Par Raymond Pédoussaut
Date de publication originale :
2019 – Syros
Genres : Science-fiction, post apocalypse
Personnage principal : Lou, jeune fille de 17 ans
Lou veut mourir. Maintenant qu’elle a enterré Guillaume dans un bois en lui lisant un poème de la Pléiade d’Apollinaire, elle n’a plus le goût à la vie. Elle veut mourir mais pas n’importe où, n’importe comment. Ce sera face à la mer, sur la plage où elle a connu un moment de bonheur avec Guillaume, son grand amour. Mais pour atteindre la mer, le chemin est long et semé d’embûches. Et quand elle y parvient, elle s’assied sur la plage et lit L’odyssée, indifférente à la horde de Bougeurs qui se rapproche. Mais d’autres ont observé la scène et ils la sauveront malgré elle. Elle est recueillie dans la communauté Wim, dominée par le Délégué, un genre de gourou, pas si bienveillant qu’il en a l’air au premier abord.

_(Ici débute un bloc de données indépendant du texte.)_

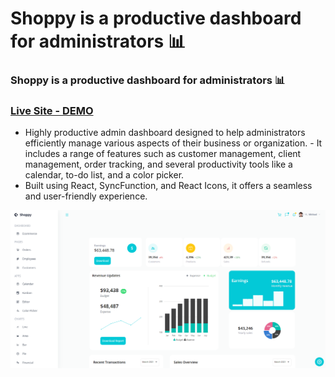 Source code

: # Shoppy is a productive dashboard for administrators 📊
### Shoppy is a productive dashboard for administrators 📊
### [Live Site - DEMO](https://cc-dashboard.vercel.app)

- Highly productive admin dashboard designed to help administrators efficiently manage various aspects of their business or organization. - It includes a range of features such as customer management, client management, order tracking, and several productivity tools like a calendar, to-do list, and a color picker. 
- Built using React, SyncFunction, and React Icons, it offers a seamless and user-friendly experience.

![](/preview.png) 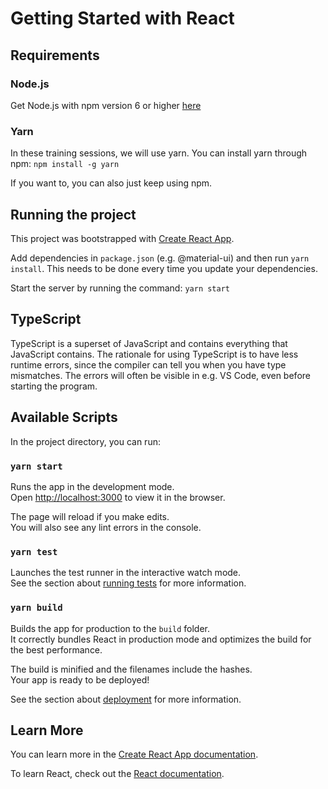 # Getting Started with React

## Requirements

### Node.js

Get Node.js with npm version 6 or higher [here](https://nodejs.org/en/download/)

### Yarn

In these training sessions, we will use yarn. You can install yarn through npm:
`npm install -g yarn`

If you want to, you can also just keep using npm.

## Running the project

This project was bootstrapped with [Create React App](https://github.com/facebook/create-react-app).

Add dependencies in `package.json` (e.g. @material-ui) and then run `yarn install`.
This needs to be done every time you update your dependencies.

Start the server by running the command:
`yarn start`

## TypeScript

TypeScript is a superset of JavaScript and contains everything that JavaScript contains. The rationale for using TypeScript is to have less runtime errors, since the compiler can tell you when you have type mismatches.
The errors will often be visible in e.g. VS Code, even before starting the program.

## Available Scripts

In the project directory, you can run:

### `yarn start`

Runs the app in the development mode.\
Open [http://localhost:3000](http://localhost:3000) to view it in the browser.

The page will reload if you make edits.\
You will also see any lint errors in the console.

### `yarn test`

Launches the test runner in the interactive watch mode.\
See the section about [running tests](https://facebook.github.io/create-react-app/docs/running-tests) for more information.

### `yarn build`

Builds the app for production to the `build` folder.\
It correctly bundles React in production mode and optimizes the build for the best performance.

The build is minified and the filenames include the hashes.\
Your app is ready to be deployed!

See the section about [deployment](https://facebook.github.io/create-react-app/docs/deployment) for more information.

## Learn More

You can learn more in the [Create React App documentation](https://facebook.github.io/create-react-app/docs/getting-started).

To learn React, check out the [React documentation](https://reactjs.org/).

Il serait difficile de lire ce deuxième volet de la trilogie sans avoir lu le premier, Le Grand Effondrement . Ce serait très compliqué de comprendre comment le monde s’est effondré, comment ces créatures d’Entre-Deux (entre les vivants et les morts) ont apparu et quels étaient les rapports de Lou et de Guillaume pour que la jeune fille soit inconsolable au point de vouloir mourir. Ce deuxième tome est donc une suite dépendante du premier.
Nous retrouvons Lou, seule et désespérée dans un premier temps, sous le coup de la mort de Guillaume. Désespérée mais combative quand même pour atteindre son objectif : la plage où elle va se laisser mourir. Mais au lieu de mourir, elle va revivre en trouvant l’amour passion, en la personne d’Amir, un garçon de son âge. Mais ça ne plaît pas à tout le monde alors il faut continuer à se battre. Se battre elle sait le faire, heureusement car ce monde est dangereux. En plus de toutes ces créatures de morts-vivants et il a aussi des humains qui deviennent menaçants quand on contrarie leurs plans. Le roman est rythmé par tous les combats que doit livrer Lou.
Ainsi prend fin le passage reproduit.